## Problem to solve
Nothing but the lines from the start of the entries through the line holding "For Internet-Drafts, specify" is to be repeated, exactly and with pictures excluded.

## Input data
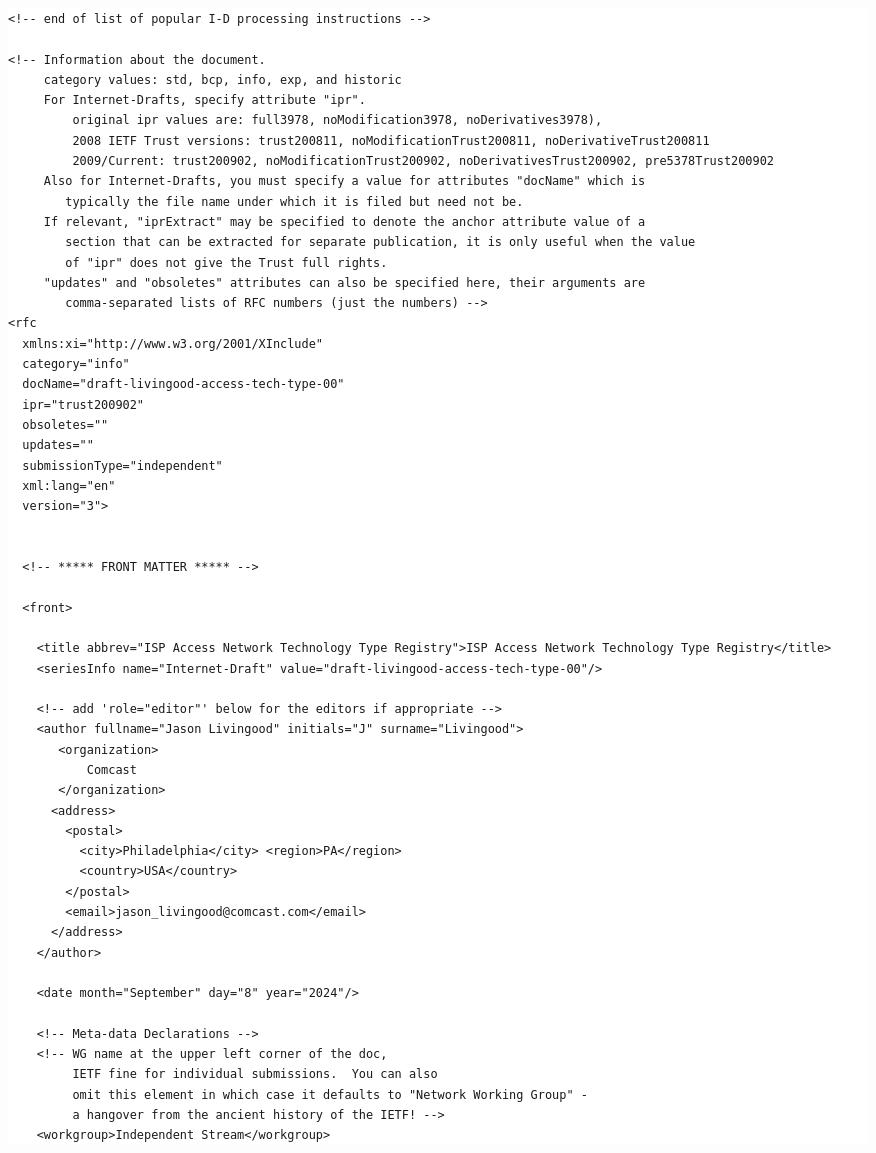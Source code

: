 	<!-- end of list of popular I-D processing instructions -->
	
	<!-- Information about the document.
	     category values: std, bcp, info, exp, and historic
	     For Internet-Drafts, specify attribute "ipr".
	         original ipr values are: full3978, noModification3978, noDerivatives3978), 
	         2008 IETF Trust versions: trust200811, noModificationTrust200811, noDerivativeTrust200811
	         2009/Current: trust200902, noModificationTrust200902, noDerivativesTrust200902, pre5378Trust200902
	     Also for Internet-Drafts, you must specify a value for attributes "docName" which is 
	        typically the file name under which it is filed but need not be.
	     If relevant, "iprExtract" may be specified to denote the anchor attribute value of a
	        section that can be extracted for separate publication, it is only useful when the value
	        of "ipr" does not give the Trust full rights.
	     "updates" and "obsoletes" attributes can also be specified here, their arguments are
	        comma-separated lists of RFC numbers (just the numbers) -->
	<rfc
	  xmlns:xi="http://www.w3.org/2001/XInclude"
	  category="info"
	  docName="draft-livingood-access-tech-type-00"
	  ipr="trust200902"
	  obsoletes=""
	  updates=""
	  submissionType="independent"
	  xml:lang="en"
	  version="3">
	
	
	  <!-- ***** FRONT MATTER ***** -->
	
	  <front>
	
	    <title abbrev="ISP Access Network Technology Type Registry">ISP Access Network Technology Type Registry</title>
	    <seriesInfo name="Internet-Draft" value="draft-livingood-access-tech-type-00"/>
	
	    <!-- add 'role="editor"' below for the editors if appropriate -->
	    <author fullname="Jason Livingood" initials="J" surname="Livingood">
		   <organization>
	           Comcast
	       </organization>
	      <address>
	        <postal>
	          <city>Philadelphia</city> <region>PA</region>
	          <country>USA</country>
	        </postal>
	        <email>jason_livingood@comcast.com</email>
	      </address>
	    </author>
	
	    <date month="September" day="8" year="2024"/>
	
	    <!-- Meta-data Declarations -->
	    <!-- WG name at the upper left corner of the doc,
	         IETF fine for individual submissions.  You can also
	         omit this element in which case it defaults to "Network Working Group" -
	         a hangover from the ancient history of the IETF! -->
	    <workgroup>Independent Stream</workgroup>
	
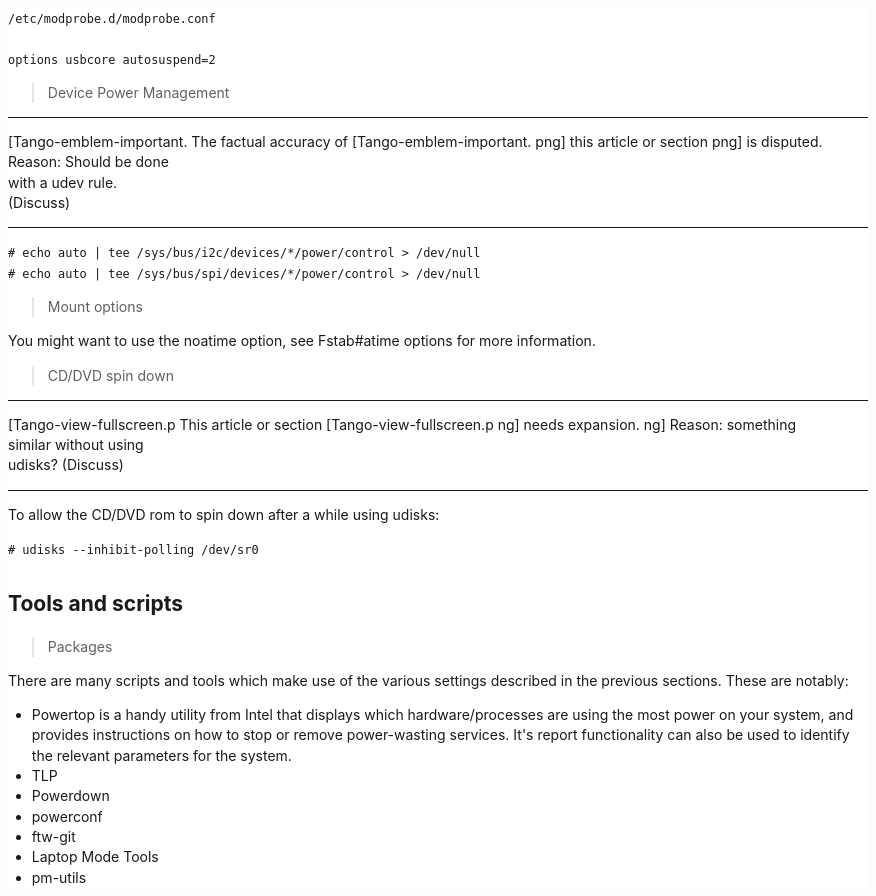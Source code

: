     /etc/modprobe.d/modprobe.conf

    options usbcore autosuspend=2

> Device Power Management

  ------------------------ ------------------------ ------------------------
  [Tango-emblem-important. The factual accuracy of  [Tango-emblem-important.
  png]                     this article or section  png]
                           is disputed.             
                           Reason: Should be done   
                           with a udev rule.        
                           (Discuss)                
  ------------------------ ------------------------ ------------------------

    # echo auto | tee /sys/bus/i2c/devices/*/power/control > /dev/null
    # echo auto | tee /sys/bus/spi/devices/*/power/control > /dev/null

> Mount options

You might want to use the noatime option, see Fstab#atime options for
more information.

> CD/DVD spin down

  ------------------------ ------------------------ ------------------------
  [Tango-view-fullscreen.p This article or section  [Tango-view-fullscreen.p
  ng]                      needs expansion.         ng]
                           Reason: something        
                           similar without using    
                           udisks? (Discuss)        
  ------------------------ ------------------------ ------------------------

To allow the CD/DVD rom to spin down after a while using udisks:

    # udisks --inhibit-polling /dev/sr0

Tools and scripts
-----------------

> Packages

There are many scripts and tools which make use of the various settings
described in the previous sections. These are notably:

-   Powertop is a handy utility from Intel that displays which
    hardware/processes are using the most power on your system, and
    provides instructions on how to stop or remove power-wasting
    services. It's report functionality can also be used to identify the
    relevant parameters for the system.
-   TLP
-   Powerdown
-   powerconf
-   ftw-git
-   Laptop Mode Tools
-   pm-utils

## Expected answer
Source code

: 	<!-- end of list of popular I-D processing instructions -->
	
	<!-- Information about the document.
	     category values: std, bcp, info, exp, and historic
	     For Internet-Drafts, specify attribute "ipr".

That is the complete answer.